> TASK ITEM: Print every line below. Match each one exactly.

> RECORDS PROVIDED:
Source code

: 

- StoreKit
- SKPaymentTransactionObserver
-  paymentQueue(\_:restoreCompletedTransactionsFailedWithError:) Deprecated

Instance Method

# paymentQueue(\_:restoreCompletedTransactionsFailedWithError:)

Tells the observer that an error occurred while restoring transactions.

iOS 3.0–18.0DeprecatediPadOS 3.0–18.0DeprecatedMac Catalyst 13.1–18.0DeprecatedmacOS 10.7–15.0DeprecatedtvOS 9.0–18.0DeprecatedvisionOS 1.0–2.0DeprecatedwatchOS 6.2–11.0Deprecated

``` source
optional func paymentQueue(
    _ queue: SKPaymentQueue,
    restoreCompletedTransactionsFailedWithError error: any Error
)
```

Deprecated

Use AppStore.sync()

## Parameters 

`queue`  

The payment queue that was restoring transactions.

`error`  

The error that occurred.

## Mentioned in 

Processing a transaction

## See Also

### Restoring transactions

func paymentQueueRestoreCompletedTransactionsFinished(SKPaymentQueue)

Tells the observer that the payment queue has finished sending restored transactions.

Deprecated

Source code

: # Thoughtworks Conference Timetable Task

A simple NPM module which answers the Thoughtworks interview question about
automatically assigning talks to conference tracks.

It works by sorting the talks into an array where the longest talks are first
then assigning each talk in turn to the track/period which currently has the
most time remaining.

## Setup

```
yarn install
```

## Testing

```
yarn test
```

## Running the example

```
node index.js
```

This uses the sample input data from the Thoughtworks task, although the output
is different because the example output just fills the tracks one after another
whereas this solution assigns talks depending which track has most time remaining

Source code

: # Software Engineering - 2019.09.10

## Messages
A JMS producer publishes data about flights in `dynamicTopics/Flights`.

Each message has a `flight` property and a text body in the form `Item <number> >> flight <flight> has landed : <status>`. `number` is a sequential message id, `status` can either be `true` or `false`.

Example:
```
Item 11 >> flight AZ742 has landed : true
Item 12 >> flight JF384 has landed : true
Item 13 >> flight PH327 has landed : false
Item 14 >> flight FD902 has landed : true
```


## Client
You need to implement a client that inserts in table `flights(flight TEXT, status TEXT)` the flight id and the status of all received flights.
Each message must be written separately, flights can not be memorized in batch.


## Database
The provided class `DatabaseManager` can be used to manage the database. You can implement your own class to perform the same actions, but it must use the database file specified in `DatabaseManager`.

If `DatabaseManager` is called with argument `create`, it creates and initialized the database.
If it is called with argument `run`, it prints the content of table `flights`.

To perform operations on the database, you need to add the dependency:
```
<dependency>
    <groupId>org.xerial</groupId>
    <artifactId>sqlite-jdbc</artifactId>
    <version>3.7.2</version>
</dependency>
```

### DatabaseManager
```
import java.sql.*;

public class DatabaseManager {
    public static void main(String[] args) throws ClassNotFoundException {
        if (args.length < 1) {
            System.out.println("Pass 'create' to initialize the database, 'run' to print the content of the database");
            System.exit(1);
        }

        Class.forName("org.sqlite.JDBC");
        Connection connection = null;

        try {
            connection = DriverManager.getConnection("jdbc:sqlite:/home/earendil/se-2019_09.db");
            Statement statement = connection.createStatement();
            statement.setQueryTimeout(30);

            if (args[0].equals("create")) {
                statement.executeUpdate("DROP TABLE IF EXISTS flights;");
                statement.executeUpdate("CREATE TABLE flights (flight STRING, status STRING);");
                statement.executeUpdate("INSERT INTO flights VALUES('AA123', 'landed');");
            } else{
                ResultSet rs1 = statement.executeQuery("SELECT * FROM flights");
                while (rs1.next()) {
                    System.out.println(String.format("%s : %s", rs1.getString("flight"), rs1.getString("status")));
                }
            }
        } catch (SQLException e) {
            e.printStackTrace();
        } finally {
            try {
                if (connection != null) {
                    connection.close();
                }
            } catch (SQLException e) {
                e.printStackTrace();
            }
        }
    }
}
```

> ANSWER FOR THE TASK:
Source code

: 

- StoreKit
- SKPaymentTransactionObserver
-  paymentQueue(\_:restoreCompletedTransactionsFailedWithError:) Deprecated

Instance Method

# paymentQueue(\_:restoreCompletedTransactionsFailedWithError:)

Tells the observer that an error occurred while restoring transactions.

iOS 3.0–18.0DeprecatediPadOS 3.0–18.0DeprecatedMac Catalyst 13.1–18.0DeprecatedmacOS 10.7–15.0DeprecatedtvOS 9.0–18.0DeprecatedvisionOS 1.0–2.0DeprecatedwatchOS 6.2–11.0Deprecated

``` source
optional func paymentQueue(
    _ queue: SKPaymentQueue,
    restoreCompletedTransactionsFailedWithError error: any Error
)
```

Deprecated

Use AppStore.sync()

## Parameters 

`queue`  

The payment queue that was restoring transactions.

`error`  

The error that occurred.

## Mentioned in 

Processing a transaction

## See Also

### Restoring transactions

func paymentQueueRestoreCompletedTransactionsFinished(SKPaymentQueue)

Tells the observer that the payment queue has finished sending restored transactions.

Deprecated

Source code

: # Thoughtworks Conference Timetable Task

A simple NPM module which answers the Thoughtworks interview question about
automatically assigning talks to conference tracks.

It works by sorting the talks into an array where the longest talks are first
then assigning each talk in turn to the track/period which currently has the
most time remaining.

## Setup

```
yarn install
```

## Testing

```
yarn test
```

## Running the example

```
node index.js
```

This uses the sample input data from the Thoughtworks task, although the output
is different because the example output just fills the tracks one after another
whereas this solution assigns talks depending which track has most time remaining

Source code

: # Software Engineering - 2019.09.10

## Messages
A JMS producer publishes data about flights in `dynamicTopics/Flights`.

Each message has a `flight` property and a text body in the form `Item <number> >> flight <flight> has landed : <status>`. `number` is a sequential message id, `status` can either be `true` or `false`.

Example:
```
Item 11 >> flight AZ742 has landed : true
Item 12 >> flight JF384 has landed : true
Item 13 >> flight PH327 has landed : false
Item 14 >> flight FD902 has landed : true
```


## Client
You need to implement a client that inserts in table `flights(flight TEXT, status TEXT)` the flight id and the status of all received flights.
Each message must be written separately, flights can not be memorized in batch.


## Database
The provided class `DatabaseManager` can be used to manage the database. You can implement your own class to perform the same actions, but it must use the database file specified in `DatabaseManager`.

If `DatabaseManager` is called with argument `create`, it creates and initialized the database.
If it is called with argument `run`, it prints the content of table `flights`.

To perform operations on the database, you need to add the dependency:
```
<dependency>
    <groupId>org.xerial</groupId>
    <artifactId>sqlite-jdbc</artifactId>
    <version>3.7.2</version>
</dependency>
```

### DatabaseManager
```
import java.sql.*;

public class DatabaseManager {
    public static void main(String[] args) throws ClassNotFoundException {
        if (args.length < 1) {
            System.out.println("Pass 'create' to initialize the database, 'run' to print the content of the database");
            System.exit(1);
        }

        Class.forName("org.sqlite.JDBC");
        Connection connection = null;

        try {
            connection = DriverManager.getConnection("jdbc:sqlite:/home/earendil/se-2019_09.db");
            Statement statement = connection.createStatement();
            statement.setQueryTimeout(30);

            if (args[0].equals("create")) {
                statement.executeUpdate("DROP TABLE IF EXISTS flights;");
                statement.executeUpdate("CREATE TABLE flights (flight STRING, status STRING);");
                statement.executeUpdate("INSERT INTO flights VALUES('AA123', 'landed');");
            } else{
                ResultSet rs1 = statement.executeQuery("SELECT * FROM flights");
                while (rs1.next()) {
                    System.out.println(String.format("%s : %s", rs1.getString("flight"), rs1.getString("status")));
                }
            }
        } catch (SQLException e) {
            e.printStackTrace();
        } finally {
            try {
                if (connection != null) {
                    connection.close();
                }
            } catch (SQLException e) {
                e.printStackTrace();
            }
        }
    }
}
```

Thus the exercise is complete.